Nasci em Cuba. Sou das gerações que nasceram depois da revolução. Vivo em Cuba e tenho idade suficiente para narrar parte dos últimos 60 anos com consciência de quem os viveu.
Nos anos 80 me graduei como jornalista na Universidade de Havana.
Nos anos 90 trabalhei na TV, reportando os eventos desses tempos especiais. Ninguém diz que tenha sido fácil. Várias gerações nasceram e cresceram sob a incerteza de quem será o próximo presidente dos Estados Unidos, qual será a sua política em relação a Cuba, e seu maior ou menor impacto sobre os migrantes que vivem em Miami, e seu ódio feroz em relação a Ilha.
Nascemos e crescemos sob o bloqueio imposto pelos Estados Unidos desde 1962 (ano em que nasci).

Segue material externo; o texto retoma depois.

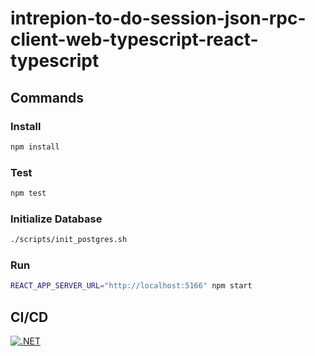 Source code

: # intrepion-to-do-session-json-rpc-client-web-typescript-react-typescript

## Commands

### Install

```bash
npm install
```

### Test

```bash
npm test
```

### Initialize Database

```bash
./scripts/init_postgres.sh
```

### Run

```bash
REACT_APP_SERVER_URL="http://localhost:5166" npm start
```

## CI/CD

[![.NET](https://github.com/intrepion/intrepion-to-do-session-json-rpc-client-web-typescript-react-typescript/actions/workflows/node.js.yml/badge.svg?branch=main)](https://github.com/intrepion/intrepion-to-do-session-json-rpc-client-web-typescript-react-typescript/actions/workflows/node.js.yml)
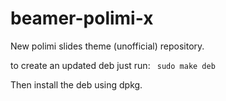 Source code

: # beamer-polimi-x
New polimi slides theme (unofficial) repository.

to create an updated deb just run:
``` sudo make deb```

Then install the deb using dpkg.
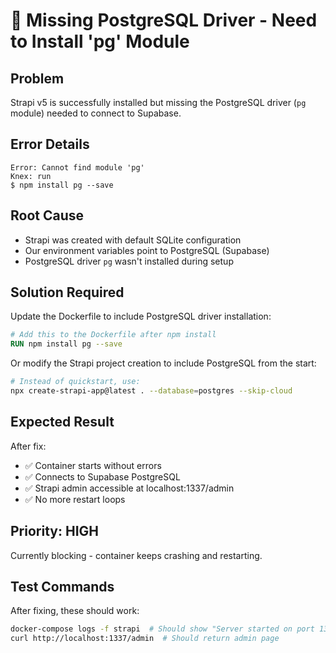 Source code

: # 🔧 Missing PostgreSQL Driver - Need to Install 'pg' Module

## Problem
Strapi v5 is successfully installed but missing the PostgreSQL driver (`pg` module) needed to connect to Supabase.

## Error Details
```
Error: Cannot find module 'pg'
Knex: run
$ npm install pg --save
```

## Root Cause
- Strapi was created with default SQLite configuration
- Our environment variables point to PostgreSQL (Supabase)
- PostgreSQL driver `pg` wasn't installed during setup

## Solution Required
Update the Dockerfile to include PostgreSQL driver installation:

```dockerfile
# Add this to the Dockerfile after npm install
RUN npm install pg --save
```

Or modify the Strapi project creation to include PostgreSQL from the start:
```bash
# Instead of quickstart, use:
npx create-strapi-app@latest . --database=postgres --skip-cloud
```

## Expected Result
After fix:
- ✅ Container starts without errors
- ✅ Connects to Supabase PostgreSQL 
- ✅ Strapi admin accessible at localhost:1337/admin
- ✅ No more restart loops

## Priority: HIGH
Currently blocking - container keeps crashing and restarting.

## Test Commands
After fixing, these should work:
```bash
docker-compose logs -f strapi  # Should show "Server started on port 1337"
curl http://localhost:1337/admin  # Should return admin page
```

O bloqueio não é um slogan revolucionário para esconder erros do governo cubano. E o bloqueio não nos pôs a chorar e a lamentar nossa sorte. Este País tem feito muito, e ninguém decente pode duvidar das políticas corretas e óbvias na educação, na cultura, na ciência e na vida digna da população. Não importa de que lado você esteja…
Conto a minha vida porque sou apenas mais uma pessoa entre muitas, e minha história é apenas mais uma. Sou uma pessoa de uma família humilde. Me fiz jornalista, doutora em Ciências da Comunicação Social e Mestre em Ciência da Informação. Meus irmãos são profissionais. Meu filho é estudante da Universidade de Artes. É musico, e compositor…. Não me recordo de ter muitos sapatos, nem roupas caras ou não caras, nunca. Sim, me recordo de ter tido muitos livros, sempre. Toda a coleção de Tolstói e Dostoievski e Vitor Hugo, e Zola e Balzac… em edições péssimas que despregavam as páginas na medida em que se lia… mas o que importava era o que se estava lendo, e eram livros muito, muito baratos… Eu não sei o nome da maioria das firmas comerciais, me atordoam os mercados e as superlojas, as lojas de departamentos, porque não estou acostumada. Cresci com o essencial, nada mais. E sobretudo cresci com a utopia de um mundo melhor.
Existe uma frase que os cubanos repetem continuamente e que é polissêmica (tem vários significados): “Não é fácil!” A utilizamos nos momentos ruins, nos bons, nos momentos de risos, nos amorosos, nas festas de bairros, nos velórios, nos casamentos e nos nascimentos. Assim se resume nosso dia a dia, incorporando algo assim como é o que se tem para continuar adiante e ganhar a vida… E não é conformismo. É força. É esperança…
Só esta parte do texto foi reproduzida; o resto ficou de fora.